It was Teddy Roosevelt's daughter, Alice, who famously said, "If you can't say anything nice about someone, come sit next to me."
Andy Kindler would qualify for a seat aside Alice. A "deconstructionist" comic -- one of the founders of the '90s alternative comedy movement -- he got his start blowing the whistle on the hacky tricks of standup, and has cultivated a pop-culturally-savvy following for his willingness to diss the popular and Hollywood powerful.
His chief means of career-suicide: his annual State Of The Industry address at Montreal's Just For Laughs fest, an event in which the audience is several hundred standup comics, falling over laughing at vicious jokes aimed at network CEOs and superstars.
It was there that I first saw him offer $1 million for video proof of Whoopi Goldberg being funny, and claim that Jay Leno was in the Guinness Book of Records for "going the longest time without an authentic moment."
These days, the amiable pop cultural hitman -- who plays the "alternative" venue Comedy Bar this weekend -- says he's getting requests for the first time. That would be for his Dane Cook rant, wherein he compares Cook's rise to that of Hitler, mitigated by the fact that "at least Hitler had a point of view.
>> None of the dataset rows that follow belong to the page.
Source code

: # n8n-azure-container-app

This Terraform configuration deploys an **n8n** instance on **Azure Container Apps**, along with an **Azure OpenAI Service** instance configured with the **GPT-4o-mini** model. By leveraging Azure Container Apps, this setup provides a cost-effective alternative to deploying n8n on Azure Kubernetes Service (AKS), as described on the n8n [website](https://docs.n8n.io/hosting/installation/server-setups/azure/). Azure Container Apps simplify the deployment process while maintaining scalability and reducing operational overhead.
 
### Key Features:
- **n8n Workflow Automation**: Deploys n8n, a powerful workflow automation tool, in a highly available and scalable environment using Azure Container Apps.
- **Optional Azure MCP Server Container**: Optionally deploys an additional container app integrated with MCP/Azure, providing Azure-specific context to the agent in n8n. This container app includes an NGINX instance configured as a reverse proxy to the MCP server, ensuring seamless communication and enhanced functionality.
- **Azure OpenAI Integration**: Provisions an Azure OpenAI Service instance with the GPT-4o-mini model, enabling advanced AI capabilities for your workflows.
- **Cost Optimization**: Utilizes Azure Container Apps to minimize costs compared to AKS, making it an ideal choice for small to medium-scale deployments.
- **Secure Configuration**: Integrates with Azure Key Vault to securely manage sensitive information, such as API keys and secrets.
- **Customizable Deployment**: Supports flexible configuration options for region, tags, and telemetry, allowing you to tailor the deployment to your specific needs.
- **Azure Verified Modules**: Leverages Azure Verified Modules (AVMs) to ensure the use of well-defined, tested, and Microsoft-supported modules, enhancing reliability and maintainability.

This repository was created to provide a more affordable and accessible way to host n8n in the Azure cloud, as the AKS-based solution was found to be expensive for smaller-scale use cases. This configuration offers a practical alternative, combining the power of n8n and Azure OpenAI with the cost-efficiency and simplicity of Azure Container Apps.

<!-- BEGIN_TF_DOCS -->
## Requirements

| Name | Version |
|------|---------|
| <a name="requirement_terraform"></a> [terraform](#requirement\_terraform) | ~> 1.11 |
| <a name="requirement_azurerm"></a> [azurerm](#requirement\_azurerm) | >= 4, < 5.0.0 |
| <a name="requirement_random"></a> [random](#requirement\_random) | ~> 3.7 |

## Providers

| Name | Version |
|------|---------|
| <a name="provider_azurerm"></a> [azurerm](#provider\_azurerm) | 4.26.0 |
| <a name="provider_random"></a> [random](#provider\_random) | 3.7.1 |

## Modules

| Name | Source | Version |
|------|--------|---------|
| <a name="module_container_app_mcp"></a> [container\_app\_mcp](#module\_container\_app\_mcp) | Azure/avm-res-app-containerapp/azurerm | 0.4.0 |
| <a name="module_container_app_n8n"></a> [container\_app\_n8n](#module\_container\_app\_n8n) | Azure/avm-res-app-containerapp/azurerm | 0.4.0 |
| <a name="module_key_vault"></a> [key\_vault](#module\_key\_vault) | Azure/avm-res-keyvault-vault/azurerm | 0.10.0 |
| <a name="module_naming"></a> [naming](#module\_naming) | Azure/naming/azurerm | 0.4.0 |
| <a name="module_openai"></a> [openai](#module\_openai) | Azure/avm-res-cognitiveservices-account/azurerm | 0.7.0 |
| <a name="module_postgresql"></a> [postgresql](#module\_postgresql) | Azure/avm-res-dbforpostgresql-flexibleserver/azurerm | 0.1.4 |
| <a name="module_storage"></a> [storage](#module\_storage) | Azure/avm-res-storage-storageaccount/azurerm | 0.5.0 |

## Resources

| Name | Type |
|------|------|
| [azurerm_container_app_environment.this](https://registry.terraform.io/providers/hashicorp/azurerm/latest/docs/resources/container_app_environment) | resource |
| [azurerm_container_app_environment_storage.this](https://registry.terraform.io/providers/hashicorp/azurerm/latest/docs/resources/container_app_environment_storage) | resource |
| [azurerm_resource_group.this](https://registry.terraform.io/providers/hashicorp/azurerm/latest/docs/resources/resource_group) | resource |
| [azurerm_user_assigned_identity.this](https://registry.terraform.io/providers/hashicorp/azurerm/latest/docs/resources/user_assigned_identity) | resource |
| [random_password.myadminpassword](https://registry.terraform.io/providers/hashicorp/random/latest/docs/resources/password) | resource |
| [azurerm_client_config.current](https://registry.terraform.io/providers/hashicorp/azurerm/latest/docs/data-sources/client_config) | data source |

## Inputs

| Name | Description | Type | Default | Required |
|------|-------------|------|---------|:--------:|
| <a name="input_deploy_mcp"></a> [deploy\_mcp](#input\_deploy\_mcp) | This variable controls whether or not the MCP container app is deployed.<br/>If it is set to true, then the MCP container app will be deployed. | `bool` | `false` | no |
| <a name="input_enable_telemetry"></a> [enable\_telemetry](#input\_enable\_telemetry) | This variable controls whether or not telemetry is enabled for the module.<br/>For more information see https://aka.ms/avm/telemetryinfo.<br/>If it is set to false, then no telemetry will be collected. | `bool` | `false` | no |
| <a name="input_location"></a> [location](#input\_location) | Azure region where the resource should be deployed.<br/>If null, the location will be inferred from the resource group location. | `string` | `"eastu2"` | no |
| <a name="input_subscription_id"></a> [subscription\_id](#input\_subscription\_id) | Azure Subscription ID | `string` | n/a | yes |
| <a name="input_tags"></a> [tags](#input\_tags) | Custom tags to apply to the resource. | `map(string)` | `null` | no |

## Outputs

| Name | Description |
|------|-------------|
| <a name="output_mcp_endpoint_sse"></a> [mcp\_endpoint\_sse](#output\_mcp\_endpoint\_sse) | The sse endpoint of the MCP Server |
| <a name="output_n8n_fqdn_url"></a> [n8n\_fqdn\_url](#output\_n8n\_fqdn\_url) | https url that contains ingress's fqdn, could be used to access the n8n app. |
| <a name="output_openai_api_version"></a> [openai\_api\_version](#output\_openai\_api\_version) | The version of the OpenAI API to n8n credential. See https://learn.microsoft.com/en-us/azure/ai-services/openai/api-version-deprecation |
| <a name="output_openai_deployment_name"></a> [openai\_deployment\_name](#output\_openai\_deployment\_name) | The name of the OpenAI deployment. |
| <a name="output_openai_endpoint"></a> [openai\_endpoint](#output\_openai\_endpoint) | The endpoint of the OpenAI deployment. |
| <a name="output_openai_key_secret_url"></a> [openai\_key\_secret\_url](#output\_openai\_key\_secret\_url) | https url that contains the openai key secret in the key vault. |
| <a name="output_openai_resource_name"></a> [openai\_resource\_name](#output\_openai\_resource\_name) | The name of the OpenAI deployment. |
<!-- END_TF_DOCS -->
"I go to clubs and people are saying, 'Do the Dane Cook bit.' I do have to give it up for him because he must be in very good shape to run around the stage the way he does. I do an impression of him and I'm winded in two minutes.
"But that energy is all about 'Please be with me, please love me, don't tune me out for even a single second.' He's like Robin Williams that way, he'll go to a stock bit rather than suffer a single moment of silence."
Silence isn't something Kindler fears. If he offends, he usually embraces the awkward moment. "It's in my nature to constantly comment," he says. "I hope when I finally die, when I'm laid in the ground, I do not continue commenting. I do say that I was in the deconstuction business before I was in comedy. I never built any houses, I'd just comment as people were building them."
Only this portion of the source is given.